中国ビジネスから撤退すべきか継続すべきか悩む場合は、まず、撤退に伴うリスクを明確に認識しておくことが必要でしょう。撤退に伴うリスクが極めて大きければ、黒字化に少し時間はかかるものの、そのチャンスがある限り、中国ビジネスを継続するという決断ができるからです。新刊『これからの中国ビジネスがよくわかる本』のダイジェストをお伝えする本連載では、今回から“撤退時に留意すべきリスク”を紹介します。初回は、なかでも最大級のリスクと思える、従業員に支払う経済補償について。背筋も凍る、超メガトン級リスクです…。

撤退時に支払う「経済補償」とは何か?

 本題に入る前に、撤退にはどのような手段があるのか、簡単に解説しておきます。原則的な手法は、第三者(合弁事業の場合、合弁パートナーを含みます)に対して、自社が保有する中国の子会社の出資持分を全部譲渡することによる撤退です(以下「出資持分譲渡型撤退」)。そして例外的な手法は、中国の子会社を経営期間の満了前に解散・清算することによる撤退です(以下「清算型撤退」)。

 前者が原則的といえるのは、後者が中国の子会社の法人格が消滅するまで、すべての資産を売却・処分し、すべての負債を支払い、清算するという気の遠くなるような作業をしなければならないことと比較して、簡便かつ迅速で、相対的にリスクが小さいからです。以上を前提として、今回は特に労働法に関わる、経済補償について説明していきましょう。

 清算型撤退を選択する場合、従業員との労働契約は必然的に終了します。中国の子会社そのものが解散・清算のプロセスを経て、なくなってしまうからです。

 このような場合、中国の子会社は従業員に対して、過去の勤務年数に応じた経済補償を行う必要があります。単純化して言えば、中国の子会社で過去に満X年間勤務した従業員がいるとすれば、原則として基本賃金だけではなく、各種手当や補助などすべてを含む直近12ヵ月の賃金の平均額Yを基準として、(X×Y)が経済補償の金額となります。

 この経済補償は、日本でいうところの退職金とは異なります。日本の退職金は企業が任意に導入すべきもので法律が強制するものではありませんから、日本では退職金制度を持たない会社が多数存在します。

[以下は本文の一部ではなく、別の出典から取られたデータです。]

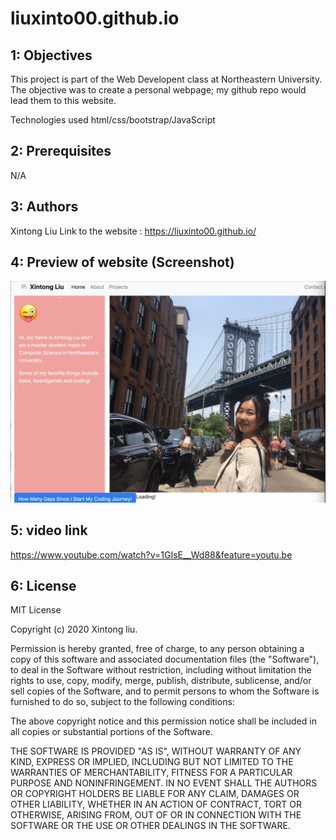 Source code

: # liuxinto00.github.io


## 1: Objectives

This project is part of the Web Developent class at Northeastern University. The objective was to create a personal webpage; my github repo would lead them to this website.

Technologies used
html/css/bootstrap/JavaScript

## 2: Prerequisites
N/A

## 3: Authors
Xintong Liu Link to the website : https://liuxinto00.github.io/

## 4: Preview of website (Screenshot)
![ScreeShot](https://github.com/liuxinto00/liuxinto00.github.io/blob/main/images/demo.jpg)

## 5: video link
https://www.youtube.com/watch?v=1GIsE__Wd88&feature=youtu.be

## 6: License
MIT License

Copyright (c) 2020 Xintong liu.

Permission is hereby granted, free of charge, to any person obtaining a copy of this software and associated documentation files (the "Software"), to deal in the Software without restriction, including without limitation the rights to use, copy, modify, merge, publish, distribute, sublicense, and/or sell copies of the Software, and to permit persons to whom the Software is furnished to do so, subject to the following conditions:

The above copyright notice and this permission notice shall be included in all copies or substantial portions of the Software.

THE SOFTWARE IS PROVIDED "AS IS", WITHOUT WARRANTY OF ANY KIND, EXPRESS OR IMPLIED, INCLUDING BUT NOT LIMITED TO THE WARRANTIES OF MERCHANTABILITY, FITNESS FOR A PARTICULAR PURPOSE AND NONINFRINGEMENT. IN NO EVENT SHALL THE AUTHORS OR COPYRIGHT HOLDERS BE LIABLE FOR ANY CLAIM, DAMAGES OR OTHER LIABILITY, WHETHER IN AN ACTION OF CONTRACT, TORT OR OTHERWISE, ARISING FROM, OUT OF OR IN CONNECTION WITH THE SOFTWARE OR THE USE OR OTHER DEALINGS IN THE SOFTWARE.

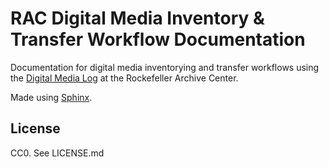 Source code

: # RAC Digital Media Inventory & Transfer Workflow Documentation
Documentation for digital media inventorying and transfer workflows using the [Digital Media Log](https://github.com/RockefellerArchiveCenter/dm_log) at the Rockefeller Archive Center.

Made using [Sphinx](http://www.sphinx-doc.org/en/1.4.8/).

## License
CC0. See LICENSE.md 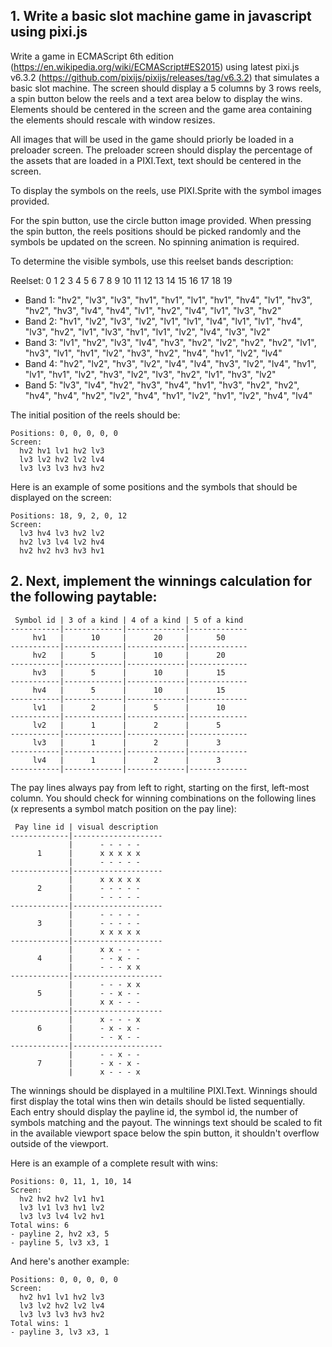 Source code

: ## 1. Write a basic slot machine game in javascript using pixi.js

Write a game in ECMAScript 6th edition (https://en.wikipedia.org/wiki/ECMAScript#ES2015) using latest pixi.js v6.3.2 (https://github.com/pixijs/pixijs/releases/tag/v6.3.2) that simulates a basic slot machine. The screen should display a 5 columns by 3 rows reels, a spin button below the reels and a text area below to display the wins. Elements should be centered in the screen and the game area containing the elements should rescale with window resizes. 

All images that will be used in the game should priorly be loaded in a preloader screen. The preloader screen should display the percentage of the assets that are loaded in a PIXI.Text, text should be centered in the screen. 

To display the symbols on the reels, use PIXI.Sprite with the symbol images provided.

For the spin button, use the circle button image provided. When pressing the spin button, the reels positions should be picked randomly and the symbols be updated on the screen. No spinning animation is required.

To determine the visible symbols, use this reelset bands description:

Reelset:
           0      1      2      3      4      5      6      7      8      9     10     11     12     13     14     15     16     17     18     19                                
- Band 1: "hv2", "lv3", "lv3", "hv1", "hv1", "lv1", "hv1", "hv4", "lv1", "hv3", "hv2", "hv3", "lv4", "hv4", "lv1", "hv2", "lv4", "lv1", "lv3", "hv2"
- Band 2: "hv1", "lv2", "lv3", "lv2", "lv1", "lv1", "lv4", "lv1", "lv1", "hv4", "lv3", "hv2", "lv1", "lv3", "hv1", "lv1", "lv2", "lv4", "lv3", "lv2"
- Band 3: "lv1", "hv2", "lv3", "lv4", "hv3", "hv2", "lv2", "hv2", "hv2", "lv1", "hv3", "lv1", "hv1", "lv2", "hv3", "hv2", "hv4", "hv1", "lv2", "lv4"
- Band 4: "hv2", "lv2", "hv3", "lv2", "lv4", "lv4", "hv3", "lv2", "lv4", "hv1", "lv1", "hv1", "lv2", "hv3", "lv2", "lv3", "hv2", "lv1", "hv3", "lv2"
- Band 5: "lv3", "lv4", "hv2", "hv3", "hv4", "hv1", "hv3", "hv2", "hv2", "hv4", "hv4", "hv2", "lv2", "hv4", "hv1", "lv2", "hv1", "lv2", "hv4", "lv4"

The initial position of the reels should be:

    Positions: 0, 0, 0, 0, 0
    Screen:
      hv2 hv1 lv1 hv2 lv3
      lv3 lv2 hv2 lv2 lv4
      lv3 lv3 lv3 hv3 hv2

Here is an example of some positions and the symbols that should be displayed on the screen:

    Positions: 18, 9, 2, 0, 12
    Screen:
      lv3 hv4 lv3 hv2 lv2
      hv2 lv3 lv4 lv2 hv4
      hv2 hv2 hv3 hv3 hv1

## 2. Next, implement the winnings calculation for the following paytable:

     Symbol id | 3 of a kind | 4 of a kind | 5 of a kind 
    -----------|-------------|-------------|-------------
         hv1   |      10     |      20     |      50
    -----------|-------------|-------------|-------------
         hv2   |      5      |      10     |      20
    -----------|-------------|-------------|-------------
         hv3   |      5      |      10     |      15
    -----------|-------------|-------------|-------------
         hv4   |      5      |      10     |      15 
    -----------|-------------|-------------|-------------
         lv1   |      2      |      5      |      10 
    -----------|-------------|-------------|-------------
         lv2   |      1      |      2      |      5 
    -----------|-------------|-------------|-------------
         lv3   |      1      |      2      |      3 
    -----------|-------------|-------------|-------------
         lv4   |      1      |      2      |      3 
    -----------|-------------|-------------|-------------

The pay lines always pay from left to right, starting on the first, left-most column. You should check for winning combinations on the following lines (x represents a symbol match position on the pay line):

     Pay line id | visual description
    -------------|--------------------
                 |      - - - - -
          1      |      x x x x x
                 |      - - - - -
    -------------|--------------------
                 |      x x x x x
          2      |      - - - - -
                 |      - - - - -
    -------------|--------------------
                 |      - - - - -
          3      |      - - - - -
                 |      x x x x x
    -------------|--------------------
                 |      x x - - -
          4      |      - - x - -
                 |      - - - x x
    -------------|--------------------
                 |      - - - x x
          5      |      - - x - -
                 |      x x - - -
    -------------|-------------------- 
                 |      x - - - x
          6      |      - x - x -
                 |      - - x - -
    -------------|-------------------- 
                 |      - - x - -
          7      |      - x - x -
                 |      x - - - x

The winnings should be displayed in a multiline PIXI.Text. Winnings should first display the total wins then win details should be listed sequentially. Each entry should display the payline id, the symbol id, the number of symbols matching and the payout. The winnings text should be scaled to fit in the available viewport space below the spin button, it shouldn't overflow outside of the viewport.

Here is an example of a complete result with wins:

    Positions: 0, 11, 1, 10, 14
    Screen:
      hv2 hv2 hv2 lv1 hv1
      lv3 lv1 lv3 hv1 lv2
      lv3 lv3 lv4 lv2 hv1
    Total wins: 6 
    - payline 2, hv2 x3, 5
    - payline 5, lv3 x3, 1

And here's another example:

    Positions: 0, 0, 0, 0, 0
    Screen:
      hv2 hv1 lv1 hv2 lv3
      lv3 lv2 hv2 lv2 lv4
      lv3 lv3 lv3 hv3 hv2
    Total wins: 1 
    - payline 3, lv3 x3, 1
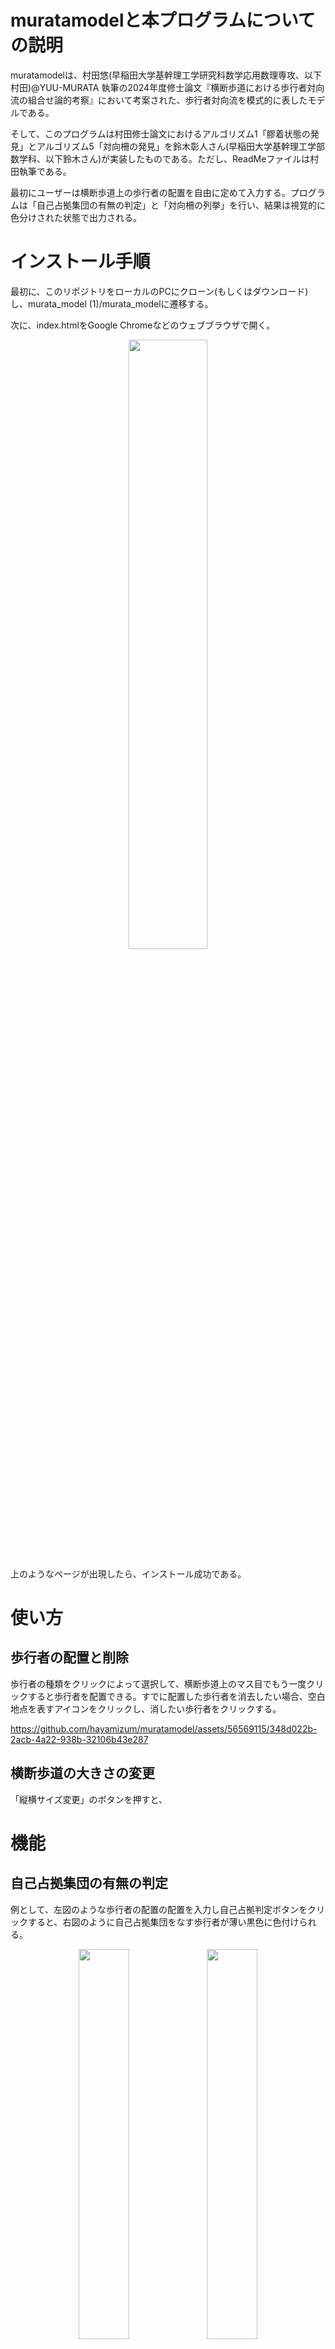 # muratamodelと本プログラムについての説明

muratamodelは、村田悠(早稲田大学基幹理工学研究科数学応用数理専攻、以下村田)@YUU-MURATA 執筆の2024年度修士論文『横断歩道における歩行者対向流の組合せ論的考察』において考案された、歩行者対向流を模式的に表したモデルである。

そして、このプログラムは村田修士論文におけるアルゴリズム1「膠着状態の発見」とアルゴリズム5「対向柵の発見」を鈴木彰人さん(早稲田大学基幹理工学部数学科、以下鈴木さん)が実装したものである。ただし、ReadMeファイルは村田執筆である。

最初にユーザーは横断歩道上の歩行者の配置を自由に定めて入力する。プログラムは「自己占拠集団の有無の判定」と「対向柵の列挙」を行い、結果は視覚的に色分けされた状態で出力される。

# インストール手順

最初に、このリポジトリをローカルのPCにクローン(もしくはダウンロード)し、murata_model (1)/murata_modelに遷移する。

次に、index.htmlをGoogle Chromeなどのウェブブラウザで開く。

<p align="center">
  <img src="https://github.com/hayamizum/muratamodel/assets/56569115/9a587499-57d4-4d58-a6a4-80bdedc3d185" width="50%">
</p>

上のようなページが出現したら、インストール成功である。

# 使い方
## 歩行者の配置と削除
歩行者の種類をクリックによって選択して、横断歩道上のマス目でもう一度クリックすると歩行者を配置できる。すでに配置した歩行者を消去したい場合、空白地点を表すアイコンをクリックし、消したい歩行者をクリックする。

https://github.com/hayamizum/muratamodel/assets/56569115/348d022b-2acb-4a22-938b-32106b43e287

## 横断歩道の大きさの変更
「縦横サイズ変更」のボタンを押すと、
# 機能
## 自己占拠集団の有無の判定
例として、左図のような歩行者の配置の配置を入力し自己占拠判定ボタンをクリックすると、右図のように自己占拠集団をなす歩行者が薄い黒色に色付けられる。

<p align="center">
  <img src="https://github.com/hayamizum/muratamodel/assets/56569115/c6b0fb41-924a-40bf-a2b5-81aabb55b758" width="40%">
  <img src="https://github.com/hayamizum/muratamodel/assets/56569115/60105f60-90fb-49aa-ae6b-8ddf8c78e7ef" width="40%">
</p>


## 対向柵の列挙
例として、左図のような歩行者の配置の配置を入力し柵判定ボタンをクリックすると、右図のように対向柵が列挙され、上向き柵部分が青に、下向き柵部分が赤に色分けされる。

<p align="center">
  <img src="https://github.com/hayamizum/muratamodel/assets/56569115/aea945df-52f4-4672-9096-47d3cb4d58c2" width="40%">
  <img src="https://github.com/hayamizum/muratamodel/assets/56569115/4d8ce4f4-4557-4273-ab3d-5c4f254e58a6" width="40%">
</p>

# 権利など
このファイルはmuratamodelを利用した学術的な研究において、早水研究室所属の学生のみにとどまらず広く利用されることを願って公開されるものである。

プログラムの改変は、早水研究室所属の教員または学生が行うものとし、学生が改変する場合は指導教員の許可を求めること。ただし、アルゴリズム開発者の村田とプログラム作成者の鈴木さんはその限りでない。

商用利用は不可とする。


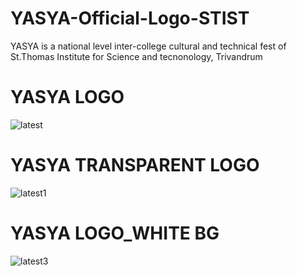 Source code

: # YASYA-Official-Logo-STIST
 YASYA is a national level inter-college cultural and technical fest of  St.Thomas Institute for Science and tecnonology, Trivandrum

# YASYA LOGO 

![latest](https://user-images.githubusercontent.com/11213043/39518354-4eb919d6-4e20-11e8-8908-5f50aeb3e127.png)

# YASYA TRANSPARENT LOGO

![latest1](https://user-images.githubusercontent.com/11213043/39518356-4eff3fb0-4e20-11e8-87db-39866a6318a0.png)

# YASYA LOGO_WHITE BG

![latest3](https://user-images.githubusercontent.com/11213043/39518357-4f4a0612-4e20-11e8-980c-14cd40596c50.png)

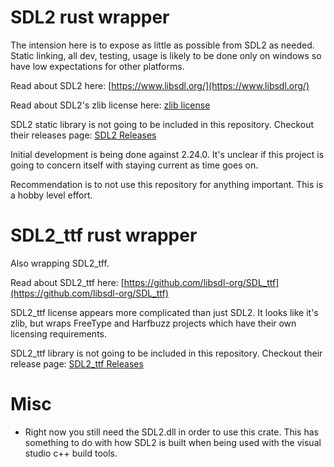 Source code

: 
# SDL2 rust wrapper

The intension here is to expose as little as possible from SDL2 as needed.  Static linking, all dev, testing, usage is likely to be done only on windows so have low expectations for other platforms.

Read about SDL2 here:  [https://www.libsdl.org/](https://www.libsdl.org/)

Read about SDL2's zlib license here:  [zlib license](https://www.zlib.net/zlib_license.html)

SDL2 static library is not going to be included in this repository.  Checkout their releases page:  [SDL2 Releases](https://github.com/libsdl-org/SDL/releases)

Initial development is being done against 2.24.0.  It's unclear if this project is going to concern itself with staying current as time goes on.

Recommendation is to not use this repository for anything important.  This is a hobby level effort.

# SDL2_ttf rust wrapper

Also wrapping SDL2_tff.  

Read about SDL2_ttf here:  [https://github.com/libsdl-org/SDL_ttf](https://github.com/libsdl-org/SDL_ttf)

SDL2_ttf license appears more complicated than just SDL2.  It looks like it's zlib, but wraps FreeType and Harfbuzz projects which have their own licensing requirements.  

SDL2_ttf library is not going to be included in this repository.  Checkout their release page:  [SDL2_ttf Releases](https://github.com/libsdl-org/SDL_ttf/releases)

# Misc

* Right now you still need the SDL2.dll in order to use this crate.  This has something to do with how SDL2 is built when being used with the visual studio c++ build tools.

 対する中国の経済補償は、撤退時など一定の定められた場面では会社が支払うことを法律が強制します。また、両者はそもそも、目的や趣旨が異なります。たとえば、日本の退職金は最高裁判例によれば「過去の貢献に対する報奨金」という性質と、「給与の事後払い」という2つの性質を有します。これに対し、中国の経済補償は「生活補助費」という古い呼び名から推察されるとおり、転職が難しく失業保険制度も整っていなかった時代に「会社都合で失業した従業員の生活補助」を付与する趣旨で始まった制度です。